Your task is to copy every line of the entries that holds the word "Preguntas".

*** Entries shown Section Begins ***

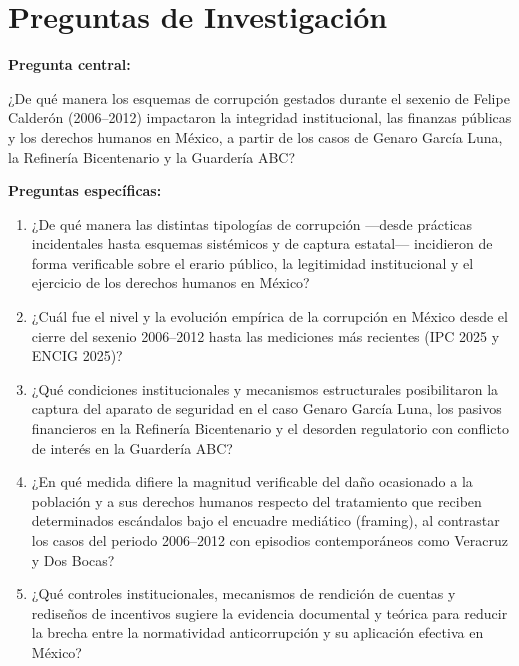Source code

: \documentclass[12pt,letterpaper,oneside]{article}
\begin{document}
\clearpage


\section{Preguntas de Investigación}

\textbf{Pregunta central:}

¿De qué manera los esquemas de corrupción gestados durante el sexenio de Felipe Calderón (2006--2012) impactaron la integridad institucional, las finanzas públicas y los derechos humanos en México, a partir de los casos de Genaro García Luna, la Refinería Bicentenario y la Guardería ABC?

\textbf{Preguntas específicas:}

\begin{enumerate}
  \item ¿De qué manera las distintas tipologías de corrupción ---desde prácticas incidentales hasta esquemas sistémicos y de captura estatal--- incidieron de forma verificable sobre el erario público, la legitimidad institucional y el ejercicio de los derechos humanos en México?
  
  \item ¿Cuál fue el nivel y la evolución empírica de la corrupción en México desde el cierre del sexenio 2006--2012 hasta las mediciones más recientes (IPC 2025 y ENCIG 2025)?
  
  \item ¿Qué condiciones institucionales y mecanismos estructurales posibilitaron la captura del aparato de seguridad en el caso Genaro García Luna, los pasivos financieros en la Refinería Bicentenario y el desorden regulatorio con conflicto de interés en la Guardería ABC?
  
  \item ¿En qué medida difiere la magnitud verificable del daño ocasionado a la población y a sus derechos humanos respecto del tratamiento que reciben determinados escándalos bajo el encuadre mediático (framing), al contrastar los casos del periodo 2006--2012 con episodios contemporáneos como Veracruz y Dos Bocas?
  
  \item ¿Qué controles institucionales, mecanismos de rendición de cuentas y rediseños de incentivos sugiere la evidencia documental y teórica para reducir la brecha entre la normatividad anticorrupción y su aplicación efectiva en México?
\end{enumerate}
\end{document}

*** Entries shown Section Ends ***

**Task answer**:
\section{Preguntas de Investigación}
\textbf{Preguntas específicas:}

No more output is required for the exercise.